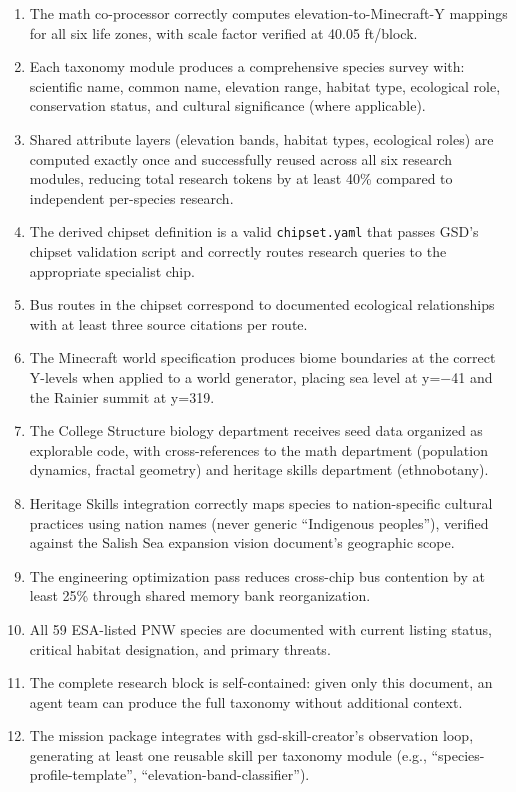 \documentclass[11pt,letterpaper]{article}
\begin{document}
\begin{enumerate}[leftmargin=2em]
\item The math co-processor correctly computes elevation-to-Minecraft-Y mappings for all six life zones, with scale factor verified at 40.05 ft/block.

\item Each taxonomy module produces a comprehensive species survey with: scientific name, common name, elevation range, habitat type, ecological role, conservation status, and cultural significance (where applicable).

\item Shared attribute layers (elevation bands, habitat types, ecological roles) are computed exactly once and successfully reused across all six research modules, reducing total research tokens by at least 40\% compared to independent per-species research.

\item The derived chipset definition is a valid \texttt{chipset.yaml} that passes GSD's chipset validation script and correctly routes research queries to the appropriate specialist chip.

\item Bus routes in the chipset correspond to documented ecological relationships with at least three source citations per route.

\item The Minecraft world specification produces biome boundaries at the correct Y-levels when applied to a world generator, placing sea level at y=$-$41 and the Rainier summit at y=319.

\item The College Structure biology department receives seed data organized as explorable code, with cross-references to the math department (population dynamics, fractal geometry) and heritage skills department (ethnobotany).

\item Heritage Skills integration correctly maps species to nation-specific cultural practices using nation names (never generic ``Indigenous peoples''), verified against the Salish Sea expansion vision document's geographic scope.

\item The engineering optimization pass reduces cross-chip bus contention by at least 25\% through shared memory bank reorganization.

\item All 59 ESA-listed PNW species are documented with current listing status, critical habitat designation, and primary threats.

\item The complete research block is self-contained: given only this document, an agent team can produce the full taxonomy without additional context.

\item The mission package integrates with gsd-skill-creator's observation loop, generating at least one reusable skill per taxonomy module (e.g., ``species-profile-template'', ``elevation-band-classifier'').
\end{enumerate}
\end{document}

_ _ _ _ _ _ _

◆ What to work on
Would you please copy exactly the part of the entries above that begins at the line containing "document's geographic scope." and ends at the line containing "memory bank reorganization.", both lines included?

◆ Solution below
\item Heritage Skills integration correctly maps species to nation-specific cultural practices using nation names (never generic ``Indigenous peoples''), verified against the Salish Sea expansion vision document's geographic scope.

\item The engineering optimization pass reduces cross-chip bus contention by at least 25\% through shared memory bank reorganization.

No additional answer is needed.